Preliminary injunction in Germany because of the accusation of patent infringement can only be considered if the allegedly infringed patent has already been confirmed in the first instance as protectable and valid in its property right: a direction-changing decision of the OLG Munich on reasons for a preliminary injunction in Germany- to the disadvantage of the patent owner.
This is an important landmark decision by the Munich Higher Regional Court (OLG Munich), which changes its previous case law on the justification of an preliminary injunction.
A temporary injunction due to an alleged patent infringement can only be considered if the allegedly infringed patent has already survived first instance opposition or nullity proceedings and thus its protectability has been proven. For both the question of the patent infringement and the validity of the right of disposal must be clearly in favour of the applicant, the OLG Munich ruled in its important judgement “Leiterklemme” on reasons for a preliminary injunction in Germany as a leading decision.
The applicant is the registered proprietor of European Patent EP 3159974 B1 “Electrical connection terminal”, in the present case the patent at issue “Leiterklemme”. The defendant sells connectors for the detachable connection of an electrical conductor to a printed circuit board in Germany. The applicant considered this to be an infringement of her injunction patent.
However, only 5 days after the grant of the patent in dispute, the plaintiff applied for injunctive relief and a preliminary injunction against the defendant for alleged patent infringement of her own patent of injunction.
The subsequent oral hearing on the application for a preliminary injunction before the Munich Regional Court of First Instance also took place very quickly, only 10 days after the application was filed. The respondent filed an appeal against the subsequent judgment, claiming that the Regional Court had wrongly affirmed a claim for an injunction.
Oral hearing on the issue of a temporary injunction
The OLG Munich first of all confirmed in its decision “Leiterklemme” that an application for a preliminary injunction based on a patent or utility model is usually to be heard orally. However, the respondent must be given sufficient opportunity to comment on the question of infringement and on the validity of the law, 10 days is too short for this, the OLG Munich ruled in its first guiding principle.
The appointment of a date for oral proceedings ten days after receipt of the application for a disposition, especially in the case of a “hot off the press” patent for a disposition, infringes the defendant’s right to be heard. However, the court added that this would not be sanctioned, since the respondent had had sufficient opportunity to deal with the question of infringement and the property right situation and to present her case until the hearing in the second instance. The violation of the defendant’s right to be heard at first instance was cured by the subsequent proceedings.
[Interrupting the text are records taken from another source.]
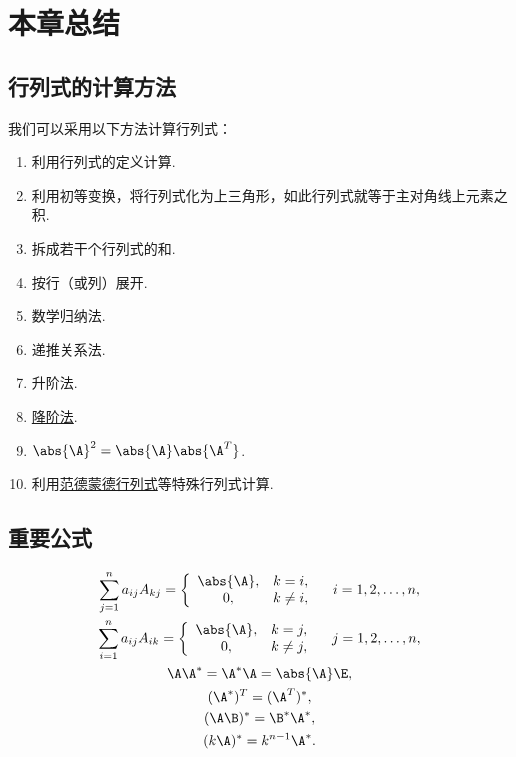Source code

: \section{本章总结}
\subsection*{行列式的计算方法}
我们可以采用以下方法计算行列式：
\begin{enumerate}
	\item 利用行列式的定义计算.
	\item 利用初等变换，将行列式化为上三角形，如此行列式就等于主对角线上元素之积.
	\item 拆成若干个行列式的和.
	\item 按行（或列）展开.
	\item 数学归纳法.
	\item 递推关系法.
	\item 升阶法.
	\item \hyperref[theorem:逆矩阵.行列式降阶定理]{降阶法}.
	\item \(\abs{\A}^2 = \abs{\A} \abs{\A^T}\).
	\item 利用\hyperref[equation:行列式.范德蒙德行列式]{范德蒙德行列式}等特殊行列式计算.
\end{enumerate}

\subsection*{重要公式}
\begin{gather*}
	\sum_{j=1}^n a_{ij} A_{kj}
	= \left\{ \begin{array}{cl}
		\abs{\A}, & k = i, \\
		0, & k \neq i,
	\end{array} \right.
	\quad i=1,2,\dotsc,n, \\
	\sum_{i=1}^n a_{ij} A_{ik}
	= \left\{ \begin{array}{cl}
		\abs{\A}, & k = j, \\
		0, & k \neq j,
	\end{array} \right.
	\quad j=1,2,\dotsc,n, \\
	\A \A^* = \A^* \A = \abs{\A} \E, \\ %
	(\A^*)^T = (\A^T)^*, \\ %
	(\A \B)^* = \B^* \A^*, \\ %
	(k \A)^* = k^{n-1} \A^*. %
\end{gather*}

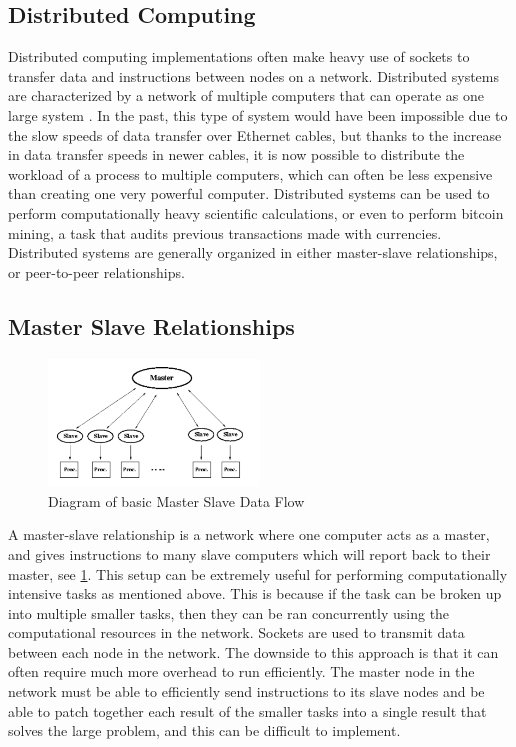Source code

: \documentclass[conference, 12pt]{IEEEtran}
\begin{document}
\subsection{Distributed Computing}
Distributed computing implementations often make heavy use of sockets to transfer data and instructions between nodes on a network. Distributed systems are characterized by a network of multiple computers that can operate as one large system \cite{lin1995distributed}. In the past, this type of system would have been impossible due to the slow speeds of data transfer over Ethernet cables, but thanks to the increase in data transfer speeds in newer cables, it is now possible to distribute the workload of a process to multiple computers, which can often be less expensive than creating one very powerful computer. Distributed systems can be used to perform computationally heavy scientific calculations, or even to perform bitcoin mining, a task that audits previous transactions made with currencies. Distributed systems are generally organized in either master-slave relationships, or peer-to-peer relationships.

\subsection{Master Slave Relationships}
\begin{figure}[H]
    \centering
    \centerline{\includegraphics[width=0.5\textwidth]{Figure1.png}}
    \caption{Diagram of basic Master Slave Data Flow \cite{ramaekers}}
    \label{Figure1}
\end{figure}

A master-slave relationship is a network where one computer acts as a master, and gives instructions to many slave computers which will report back to their master, see \ref{Figure1}. This setup can be extremely useful for performing computationally intensive tasks as mentioned above. This is because if the task can be broken up into multiple smaller tasks, then they can be ran concurrently using the computational resources in the network. Sockets are used to transmit data between each node in the network. The downside to this approach is that it can often require much more overhead to run efficiently. The master node in the network must be able to efficiently send instructions to its slave nodes and be able to patch together each result of the smaller tasks into a single result that solves the large problem, and this can be difficult to implement.
\end{document}
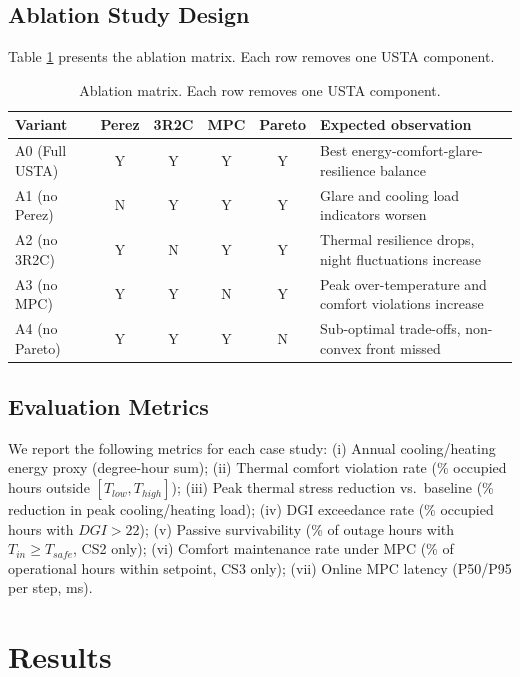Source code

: \documentclass[5p,times,twocolumn]{elsarticle}
\begin{document}
\subsection{Ablation Study Design}

Table \ref{tab:ablation-design} presents the ablation matrix. Each row removes one USTA component.

\begin{table}[!t]
\centering
\small
\caption{Ablation matrix. Each row removes one USTA component.}
\label{tab:ablation-design}
\begin{tabularx}{\textwidth}{@{} l c c c c >{\raggedright\arraybackslash}X @{}}
\toprule
\textbf{Variant} & \textbf{Perez} & \textbf{3R2C} & \textbf{MPC} & \textbf{Pareto} & \textbf{Expected observation} \\
\midrule
A0 (Full USTA) & Y & Y & Y & Y & Best energy-comfort-glare-resilience balance \\
A1 (no Perez) & N & Y & Y & Y & Glare and cooling load indicators worsen \\
A2 (no 3R2C) & Y & N & Y & Y & Thermal resilience drops, night fluctuations increase \\
A3 (no MPC) & Y & Y & N & Y & Peak over-temperature and comfort violations increase \\
A4 (no Pareto) & Y & Y & Y & N & Sub-optimal trade-offs, non-convex front missed \\
\bottomrule
\end{tabularx}
\end{table}

\subsection{Evaluation Metrics}

We report the following metrics for each case study: (i) Annual cooling/heating energy proxy (degree-hour sum); (ii) Thermal comfort violation rate (\% occupied hours outside $[T_{low}, T_{high}]$); (iii) Peak thermal stress reduction vs.\ baseline (\% reduction in peak cooling/heating load); (iv) DGI exceedance rate (\% occupied hours with $DGI > 22$); (v) Passive survivability (\% of outage hours with $T_{in} \geq T_{safe}$, CS2 only); (vi) Comfort maintenance rate under MPC (\% of operational hours within setpoint, CS3 only); (vii) Online MPC latency (P50/P95 per step, ms).

\section{Results}
\label{sec:results}
\end{document}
Injunctive relief : Yes – preliminary injunction: No
If the procedure at first instance does not meet the requirements for a legal hearing, and if the defendant has had sufficient opportunity to deal with the question of infringement and the property right situation and to present his case up to the hearing in the second instance, the Munich Higher Regional Court therefore decided on the second guiding principle.
The OLG Munich thus confirmed the first-instance judgement (which affirmed the application for an interim injunction) to the extent that it established a right to injunctive relief. However, the preliminary injunction had to be lifted because there was no reason for a preliminary injunction, the OLG Munich ruled.
Only for patent confirmed as legally valid in the first instance
The court expressly emphasized that the proceedings for interim relief and preliminary injunction under the ZPO are not designed to assess the protectability of a technical property right with sufficient certainty against the background of a complex state of the art using the means available to the infringement court in civil procedure law.
The OLG Munich has therefore ruled that a temporary injunction based on a patent or a utility model can only be issued if both the question of patent infringement and the validity of the right of disposal can be clearly affirmed in favour of the applicant. To put it briefly, this means that a decision confirming the protectability of the patent at issue in opposition/appeal proceedings before the European Patent Office (EPO) or the Federal Patent Court (BPatG) in nullity proceedings must already be available.
Without first instance decision: only in special circumstances
In a fourth guiding principle, the Court of First Instance stated that the issuing of a temporary injunction without a decision at first instance in the status quo proceedings could only be considered in special – and in this case not present – cases. The special circumstances are present:
- if the respondent was already involved in the grant procedure with his own objections, this was, as it were, already conducted as a two-sided procedure, i.e. the objections raised were also examined on the merits,
- if the right of disposal is generally regarded as protectable,
- if the objections against the legal status of the right of disposal prove to be unfounded even on summary examination, or
- if, in exceptional circumstances, e.g. due to the market situation, it is unreasonable for the applicant to await the outcome of the opposition or invalidity proceedings
The OLG Düsseldorf (Judgement of December 14, 2017 – 2 U 18/17) and OLG Karlsruhe (GRUR-RR 2015, 509) have already ruled in a similar manner, and the OLG Munich concurs with this case law. In addition, the Federal Court of Justice (BGH) has ruled in a widely noticed decision that a temporary suspension of enforcement can only be considered if an appeal appears promising. The OLG Munich explicitly abandons its previous case law on preliminary injunctions with its landmark decision “Leiterklemme”.
Ultimately, this shifts the case law to the disadvantage of the patentee who wants to put a stop to a patent infringement with a preliminary injunction. However, the alleged protectability of the patent of injunction often proved to be incorrect in retrospect, which then meant that a preliminary injunction was issued unjustifiably and wrongly – with considerable economic damage for the defendant. The new case law aims to do justice to this.